* [Brief]
Take the lines below between the one holding "Es una interface" and the one holding "Se utiliza para hacer", inclusive, and copy them exactly. Add nothing.
───── Material for the task ─────
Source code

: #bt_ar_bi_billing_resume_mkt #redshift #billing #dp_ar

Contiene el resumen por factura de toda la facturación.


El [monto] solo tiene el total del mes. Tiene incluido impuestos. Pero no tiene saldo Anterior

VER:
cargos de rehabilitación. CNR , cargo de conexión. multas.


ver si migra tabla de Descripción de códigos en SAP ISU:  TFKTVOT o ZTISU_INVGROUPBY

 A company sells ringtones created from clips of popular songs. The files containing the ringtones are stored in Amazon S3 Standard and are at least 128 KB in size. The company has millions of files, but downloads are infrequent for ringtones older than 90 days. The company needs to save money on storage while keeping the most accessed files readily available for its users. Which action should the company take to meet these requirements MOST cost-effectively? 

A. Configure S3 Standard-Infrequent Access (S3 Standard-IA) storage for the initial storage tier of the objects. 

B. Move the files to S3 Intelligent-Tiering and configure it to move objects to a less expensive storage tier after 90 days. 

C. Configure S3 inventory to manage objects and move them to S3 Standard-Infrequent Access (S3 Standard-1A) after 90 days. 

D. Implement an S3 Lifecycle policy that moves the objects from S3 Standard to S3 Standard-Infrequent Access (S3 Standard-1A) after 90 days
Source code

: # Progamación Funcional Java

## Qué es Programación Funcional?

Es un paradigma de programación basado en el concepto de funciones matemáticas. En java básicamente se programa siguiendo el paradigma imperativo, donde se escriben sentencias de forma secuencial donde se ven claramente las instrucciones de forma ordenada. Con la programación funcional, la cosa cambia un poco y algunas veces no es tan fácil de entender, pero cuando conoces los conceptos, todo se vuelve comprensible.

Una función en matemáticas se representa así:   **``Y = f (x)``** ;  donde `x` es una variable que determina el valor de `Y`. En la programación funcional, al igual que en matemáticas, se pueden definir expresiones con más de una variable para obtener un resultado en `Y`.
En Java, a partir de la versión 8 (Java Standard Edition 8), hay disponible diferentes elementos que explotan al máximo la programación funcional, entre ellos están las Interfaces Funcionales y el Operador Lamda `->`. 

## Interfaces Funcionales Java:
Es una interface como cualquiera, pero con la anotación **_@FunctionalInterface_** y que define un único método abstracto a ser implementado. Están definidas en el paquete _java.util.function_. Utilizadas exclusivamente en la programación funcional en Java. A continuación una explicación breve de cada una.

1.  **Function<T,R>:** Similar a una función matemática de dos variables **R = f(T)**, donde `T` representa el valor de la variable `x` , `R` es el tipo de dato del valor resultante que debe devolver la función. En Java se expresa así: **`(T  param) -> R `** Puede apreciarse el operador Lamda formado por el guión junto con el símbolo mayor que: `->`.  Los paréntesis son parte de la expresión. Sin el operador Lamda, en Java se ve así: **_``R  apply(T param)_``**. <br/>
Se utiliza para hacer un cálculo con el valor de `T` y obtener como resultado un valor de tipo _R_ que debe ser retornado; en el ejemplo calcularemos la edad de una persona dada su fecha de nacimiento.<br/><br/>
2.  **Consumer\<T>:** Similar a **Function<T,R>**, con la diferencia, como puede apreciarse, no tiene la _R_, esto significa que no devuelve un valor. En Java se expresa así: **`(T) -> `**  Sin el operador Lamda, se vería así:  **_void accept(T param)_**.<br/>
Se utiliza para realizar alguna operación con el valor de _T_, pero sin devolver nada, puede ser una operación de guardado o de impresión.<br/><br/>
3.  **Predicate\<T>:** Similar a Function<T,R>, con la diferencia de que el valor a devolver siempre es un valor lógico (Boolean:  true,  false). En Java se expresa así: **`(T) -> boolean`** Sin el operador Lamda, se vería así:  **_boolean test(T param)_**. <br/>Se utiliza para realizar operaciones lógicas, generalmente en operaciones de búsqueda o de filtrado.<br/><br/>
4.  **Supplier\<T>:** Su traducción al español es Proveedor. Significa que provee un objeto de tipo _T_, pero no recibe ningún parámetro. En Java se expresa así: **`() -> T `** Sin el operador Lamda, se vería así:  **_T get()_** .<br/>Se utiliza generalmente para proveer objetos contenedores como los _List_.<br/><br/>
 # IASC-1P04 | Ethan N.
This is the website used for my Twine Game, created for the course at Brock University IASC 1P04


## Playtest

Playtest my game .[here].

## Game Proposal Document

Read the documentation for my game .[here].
─────
───── Material for the task ─────
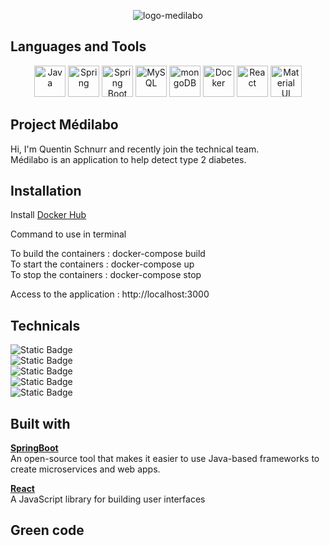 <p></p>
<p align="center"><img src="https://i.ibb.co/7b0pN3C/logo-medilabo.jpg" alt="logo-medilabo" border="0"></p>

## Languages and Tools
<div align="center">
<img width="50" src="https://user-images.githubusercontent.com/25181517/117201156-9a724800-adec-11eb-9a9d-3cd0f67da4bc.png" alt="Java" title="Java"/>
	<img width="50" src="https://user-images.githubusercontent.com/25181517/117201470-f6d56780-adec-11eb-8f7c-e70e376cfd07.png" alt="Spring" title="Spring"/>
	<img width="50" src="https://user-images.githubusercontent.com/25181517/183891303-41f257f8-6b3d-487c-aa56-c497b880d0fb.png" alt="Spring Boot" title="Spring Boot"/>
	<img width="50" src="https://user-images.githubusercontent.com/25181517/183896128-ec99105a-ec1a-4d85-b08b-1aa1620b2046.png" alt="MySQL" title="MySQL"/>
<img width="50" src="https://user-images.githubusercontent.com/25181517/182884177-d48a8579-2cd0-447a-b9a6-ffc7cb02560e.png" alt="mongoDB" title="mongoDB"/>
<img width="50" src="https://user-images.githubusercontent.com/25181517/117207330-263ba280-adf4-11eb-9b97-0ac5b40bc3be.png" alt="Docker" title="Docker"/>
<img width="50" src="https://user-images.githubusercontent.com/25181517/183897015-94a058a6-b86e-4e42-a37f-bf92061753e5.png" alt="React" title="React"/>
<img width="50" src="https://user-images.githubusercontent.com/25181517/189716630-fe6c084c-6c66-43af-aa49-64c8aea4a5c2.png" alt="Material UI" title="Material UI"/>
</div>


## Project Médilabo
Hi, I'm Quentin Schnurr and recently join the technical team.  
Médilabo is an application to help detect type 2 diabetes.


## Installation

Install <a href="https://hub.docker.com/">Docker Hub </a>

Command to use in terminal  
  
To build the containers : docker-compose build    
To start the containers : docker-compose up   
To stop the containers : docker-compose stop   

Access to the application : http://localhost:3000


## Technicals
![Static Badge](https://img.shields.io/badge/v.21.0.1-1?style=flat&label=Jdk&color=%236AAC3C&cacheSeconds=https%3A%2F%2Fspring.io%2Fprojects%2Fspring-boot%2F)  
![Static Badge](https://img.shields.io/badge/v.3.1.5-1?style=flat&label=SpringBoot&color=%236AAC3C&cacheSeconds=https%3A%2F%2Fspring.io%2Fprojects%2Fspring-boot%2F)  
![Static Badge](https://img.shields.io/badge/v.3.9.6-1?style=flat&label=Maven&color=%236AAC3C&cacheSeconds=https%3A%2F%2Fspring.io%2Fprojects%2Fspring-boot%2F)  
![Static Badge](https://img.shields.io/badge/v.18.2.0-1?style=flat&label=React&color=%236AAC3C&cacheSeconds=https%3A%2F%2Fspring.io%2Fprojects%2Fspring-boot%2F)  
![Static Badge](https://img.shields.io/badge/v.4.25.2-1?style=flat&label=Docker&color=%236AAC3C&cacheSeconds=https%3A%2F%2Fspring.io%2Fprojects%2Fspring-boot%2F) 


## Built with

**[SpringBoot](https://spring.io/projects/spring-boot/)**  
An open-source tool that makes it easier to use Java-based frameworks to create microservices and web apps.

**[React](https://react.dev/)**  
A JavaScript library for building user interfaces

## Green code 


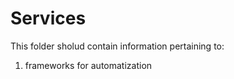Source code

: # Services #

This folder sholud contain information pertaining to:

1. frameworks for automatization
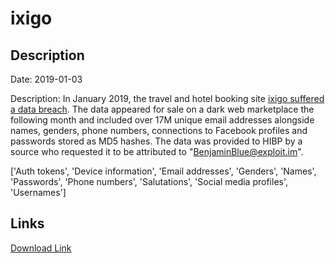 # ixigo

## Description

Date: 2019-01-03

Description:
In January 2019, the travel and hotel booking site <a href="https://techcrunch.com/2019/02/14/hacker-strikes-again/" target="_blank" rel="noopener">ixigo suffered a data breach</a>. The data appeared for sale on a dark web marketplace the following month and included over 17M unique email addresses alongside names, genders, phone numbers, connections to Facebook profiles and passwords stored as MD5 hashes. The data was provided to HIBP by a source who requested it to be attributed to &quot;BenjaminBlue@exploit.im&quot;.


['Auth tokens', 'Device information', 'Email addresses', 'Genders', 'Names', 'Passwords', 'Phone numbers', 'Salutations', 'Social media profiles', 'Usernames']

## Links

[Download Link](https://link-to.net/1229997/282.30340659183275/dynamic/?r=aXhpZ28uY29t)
─────
* [Task solution]
Es una interface como cualquiera, pero con la anotación **_@FunctionalInterface_** y que define un único método abstracto a ser implementado. Están definidas en el paquete _java.util.function_. Utilizadas exclusivamente en la programación funcional en Java. A continuación una explicación breve de cada una.

1.  **Function<T,R>:** Similar a una función matemática de dos variables **R = f(T)**, donde `T` representa el valor de la variable `x` , `R` es el tipo de dato del valor resultante que debe devolver la función. En Java se expresa así: **`(T  param) -> R `** Puede apreciarse el operador Lamda formado por el guión junto con el símbolo mayor que: `->`.  Los paréntesis son parte de la expresión. Sin el operador Lamda, en Java se ve así: **_``R  apply(T param)_``**. <br/>
Se utiliza para hacer un cálculo con el valor de `T` y obtener como resultado un valor de tipo _R_ que debe ser retornado; en el ejemplo calcularemos la edad de una persona dada su fecha de nacimiento.<br/><br/>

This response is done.